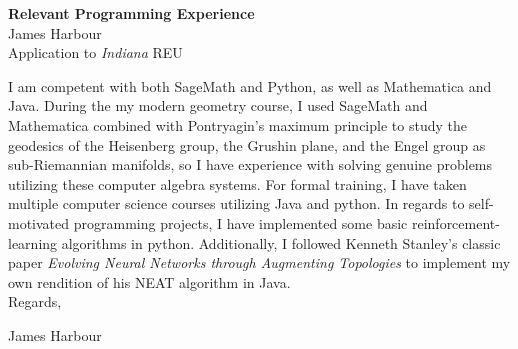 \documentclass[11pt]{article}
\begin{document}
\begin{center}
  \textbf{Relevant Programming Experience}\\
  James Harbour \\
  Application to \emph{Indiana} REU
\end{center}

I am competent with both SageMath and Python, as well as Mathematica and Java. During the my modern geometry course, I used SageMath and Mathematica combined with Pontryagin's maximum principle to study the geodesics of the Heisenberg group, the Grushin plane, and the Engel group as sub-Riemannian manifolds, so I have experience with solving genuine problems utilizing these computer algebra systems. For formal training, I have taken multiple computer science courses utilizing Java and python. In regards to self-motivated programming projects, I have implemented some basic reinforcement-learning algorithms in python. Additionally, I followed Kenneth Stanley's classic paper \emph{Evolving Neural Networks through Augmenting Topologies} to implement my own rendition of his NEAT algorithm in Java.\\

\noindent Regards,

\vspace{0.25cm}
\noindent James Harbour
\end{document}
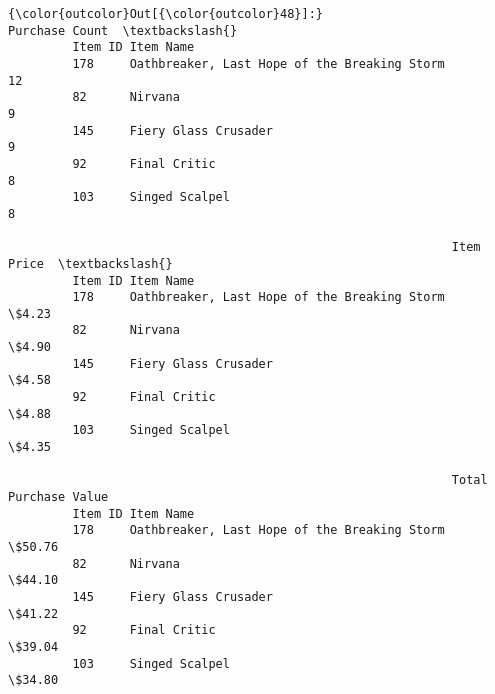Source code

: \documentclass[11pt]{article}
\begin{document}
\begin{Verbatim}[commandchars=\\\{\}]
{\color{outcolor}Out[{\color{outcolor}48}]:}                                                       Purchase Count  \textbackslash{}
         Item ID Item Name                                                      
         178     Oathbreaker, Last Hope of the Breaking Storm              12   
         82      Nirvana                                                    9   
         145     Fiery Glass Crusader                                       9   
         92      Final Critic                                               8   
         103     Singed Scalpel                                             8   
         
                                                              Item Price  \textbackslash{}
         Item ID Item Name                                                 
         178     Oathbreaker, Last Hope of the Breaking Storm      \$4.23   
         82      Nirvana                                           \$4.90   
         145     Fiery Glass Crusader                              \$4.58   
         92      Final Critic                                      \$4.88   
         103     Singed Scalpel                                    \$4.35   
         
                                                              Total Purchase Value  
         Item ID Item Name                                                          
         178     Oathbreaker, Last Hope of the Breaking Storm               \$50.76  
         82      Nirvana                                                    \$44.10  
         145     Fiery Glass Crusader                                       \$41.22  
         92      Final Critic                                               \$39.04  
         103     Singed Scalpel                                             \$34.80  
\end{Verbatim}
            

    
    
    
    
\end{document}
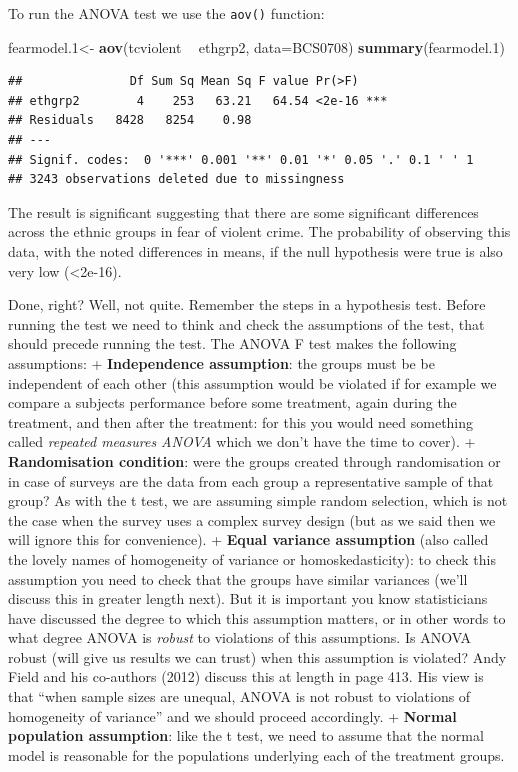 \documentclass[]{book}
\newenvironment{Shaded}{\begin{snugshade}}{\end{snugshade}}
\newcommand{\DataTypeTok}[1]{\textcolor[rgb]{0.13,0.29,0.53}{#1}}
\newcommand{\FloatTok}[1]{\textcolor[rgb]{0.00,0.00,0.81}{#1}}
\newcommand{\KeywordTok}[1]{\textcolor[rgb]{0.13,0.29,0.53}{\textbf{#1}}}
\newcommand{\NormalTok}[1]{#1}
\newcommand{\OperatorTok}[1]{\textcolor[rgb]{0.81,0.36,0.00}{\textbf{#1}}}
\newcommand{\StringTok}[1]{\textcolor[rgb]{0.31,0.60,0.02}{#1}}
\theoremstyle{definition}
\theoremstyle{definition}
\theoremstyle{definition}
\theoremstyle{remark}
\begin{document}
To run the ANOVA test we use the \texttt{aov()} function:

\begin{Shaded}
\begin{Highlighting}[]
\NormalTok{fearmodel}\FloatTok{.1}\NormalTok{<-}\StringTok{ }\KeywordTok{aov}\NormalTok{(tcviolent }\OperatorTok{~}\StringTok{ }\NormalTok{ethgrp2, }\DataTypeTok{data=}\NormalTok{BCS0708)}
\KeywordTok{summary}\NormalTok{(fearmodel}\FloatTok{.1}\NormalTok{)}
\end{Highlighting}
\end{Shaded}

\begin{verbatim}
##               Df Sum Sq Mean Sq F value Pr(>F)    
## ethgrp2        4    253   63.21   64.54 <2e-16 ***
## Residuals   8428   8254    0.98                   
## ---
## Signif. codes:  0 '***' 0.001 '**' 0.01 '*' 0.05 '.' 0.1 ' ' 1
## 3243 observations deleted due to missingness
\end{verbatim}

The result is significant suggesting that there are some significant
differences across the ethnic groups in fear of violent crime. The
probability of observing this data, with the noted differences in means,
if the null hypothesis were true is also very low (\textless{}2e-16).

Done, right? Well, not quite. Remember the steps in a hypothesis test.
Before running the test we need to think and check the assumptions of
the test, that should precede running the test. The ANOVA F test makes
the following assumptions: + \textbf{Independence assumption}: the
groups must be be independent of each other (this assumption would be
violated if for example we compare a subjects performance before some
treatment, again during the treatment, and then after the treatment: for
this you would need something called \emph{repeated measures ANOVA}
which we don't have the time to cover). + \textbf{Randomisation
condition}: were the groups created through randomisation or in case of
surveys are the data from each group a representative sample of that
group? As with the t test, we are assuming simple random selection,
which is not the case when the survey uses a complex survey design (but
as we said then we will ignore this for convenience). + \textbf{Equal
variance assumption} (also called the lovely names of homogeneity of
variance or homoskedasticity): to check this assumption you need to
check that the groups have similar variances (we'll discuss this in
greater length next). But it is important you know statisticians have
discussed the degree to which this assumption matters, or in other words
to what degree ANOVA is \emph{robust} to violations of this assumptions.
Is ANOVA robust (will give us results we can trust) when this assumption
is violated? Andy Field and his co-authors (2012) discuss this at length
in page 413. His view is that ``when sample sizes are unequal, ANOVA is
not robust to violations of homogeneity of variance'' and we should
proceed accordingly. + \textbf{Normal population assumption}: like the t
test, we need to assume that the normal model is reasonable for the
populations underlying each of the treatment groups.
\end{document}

---+---

YOUR ASSIGNMENT:
All that is needed is an exact copy of the entries above, minus the pictures.

TASK SOLUTION:
 \documentclass[11pt]{article}
\begin{document}
\begin{center}
  \textbf{Relevant Programming Experience}\\
  James Harbour \\
  Application to \emph{Indiana} REU
\end{center}

I am competent with both SageMath and Python, as well as Mathematica and Java. During the my modern geometry course, I used SageMath and Mathematica combined with Pontryagin's maximum principle to study the geodesics of the Heisenberg group, the Grushin plane, and the Engel group as sub-Riemannian manifolds, so I have experience with solving genuine problems utilizing these computer algebra systems. For formal training, I have taken multiple computer science courses utilizing Java and python. In regards to self-motivated programming projects, I have implemented some basic reinforcement-learning algorithms in python. Additionally, I followed Kenneth Stanley's classic paper \emph{Evolving Neural Networks through Augmenting Topologies} to implement my own rendition of his NEAT algorithm in Java.\\

\noindent Regards,

\vspace{0.25cm}
\noindent James Harbour
\end{document}
Source code

: \documentclass[11pt]{article}
\begin{document}
\begin{Verbatim}[commandchars=\\\{\}]
{\color{outcolor}Out[{\color{outcolor}48}]:}                                                       Purchase Count  \textbackslash{}
         Item ID Item Name                                                      
         178     Oathbreaker, Last Hope of the Breaking Storm              12   
         82      Nirvana                                                    9   
         145     Fiery Glass Crusader                                       9   
         92      Final Critic                                               8   
         103     Singed Scalpel                                             8   
         
                                                              Item Price  \textbackslash{}
         Item ID Item Name                                                 
         178     Oathbreaker, Last Hope of the Breaking Storm      \$4.23   
         82      Nirvana                                           \$4.90   
         145     Fiery Glass Crusader                              \$4.58   
         92      Final Critic                                      \$4.88   
         103     Singed Scalpel                                    \$4.35   
         
                                                              Total Purchase Value  
         Item ID Item Name                                                          
         178     Oathbreaker, Last Hope of the Breaking Storm               \$50.76  
         82      Nirvana                                                    \$44.10  
         145     Fiery Glass Crusader                                       \$41.22  
         92      Final Critic                                               \$39.04  
         103     Singed Scalpel                                             \$34.80  
\end{Verbatim}
            

    
    
    
    
\end{document}
 \documentclass[]{book}
\newenvironment{Shaded}{\begin{snugshade}}{\end{snugshade}}
\newcommand{\DataTypeTok}[1]{\textcolor[rgb]{0.13,0.29,0.53}{#1}}
\newcommand{\FloatTok}[1]{\textcolor[rgb]{0.00,0.00,0.81}{#1}}
\newcommand{\KeywordTok}[1]{\textcolor[rgb]{0.13,0.29,0.53}{\textbf{#1}}}
\newcommand{\NormalTok}[1]{#1}
\newcommand{\OperatorTok}[1]{\textcolor[rgb]{0.81,0.36,0.00}{\textbf{#1}}}
\newcommand{\StringTok}[1]{\textcolor[rgb]{0.31,0.60,0.02}{#1}}
\theoremstyle{definition}
\theoremstyle{definition}
\theoremstyle{definition}
\theoremstyle{remark}
\begin{document}
To run the ANOVA test we use the \texttt{aov()} function:

\begin{Shaded}
\begin{Highlighting}[]
\NormalTok{fearmodel}\FloatTok{.1}\NormalTok{<-}\StringTok{ }\KeywordTok{aov}\NormalTok{(tcviolent }\OperatorTok{~}\StringTok{ }\NormalTok{ethgrp2, }\DataTypeTok{data=}\NormalTok{BCS0708)}
\KeywordTok{summary}\NormalTok{(fearmodel}\FloatTok{.1}\NormalTok{)}
\end{Highlighting}
\end{Shaded}

\begin{verbatim}
##               Df Sum Sq Mean Sq F value Pr(>F)    
## ethgrp2        4    253   63.21   64.54 <2e-16 ***
## Residuals   8428   8254    0.98                   
## ---
## Signif. codes:  0 '***' 0.001 '**' 0.01 '*' 0.05 '.' 0.1 ' ' 1
## 3243 observations deleted due to missingness
\end{verbatim}

The result is significant suggesting that there are some significant
differences across the ethnic groups in fear of violent crime. The
probability of observing this data, with the noted differences in means,
if the null hypothesis were true is also very low (\textless{}2e-16).

Done, right? Well, not quite. Remember the steps in a hypothesis test.
Before running the test we need to think and check the assumptions of
the test, that should precede running the test. The ANOVA F test makes
the following assumptions: + \textbf{Independence assumption}: the
groups must be be independent of each other (this assumption would be
violated if for example we compare a subjects performance before some
treatment, again during the treatment, and then after the treatment: for
this you would need something called \emph{repeated measures ANOVA}
which we don't have the time to cover). + \textbf{Randomisation
condition}: were the groups created through randomisation or in case of
surveys are the data from each group a representative sample of that
group? As with the t test, we are assuming simple random selection,
which is not the case when the survey uses a complex survey design (but
as we said then we will ignore this for convenience). + \textbf{Equal
variance assumption} (also called the lovely names of homogeneity of
variance or homoskedasticity): to check this assumption you need to
check that the groups have similar variances (we'll discuss this in
greater length next). But it is important you know statisticians have
discussed the degree to which this assumption matters, or in other words
to what degree ANOVA is \emph{robust} to violations of this assumptions.
Is ANOVA robust (will give us results we can trust) when this assumption
is violated? Andy Field and his co-authors (2012) discuss this at length
in page 413. His view is that ``when sample sizes are unequal, ANOVA is
not robust to violations of homogeneity of variance'' and we should
proceed accordingly. + \textbf{Normal population assumption}: like the t
test, we need to assume that the normal model is reasonable for the
populations underlying each of the treatment groups.
\end{document}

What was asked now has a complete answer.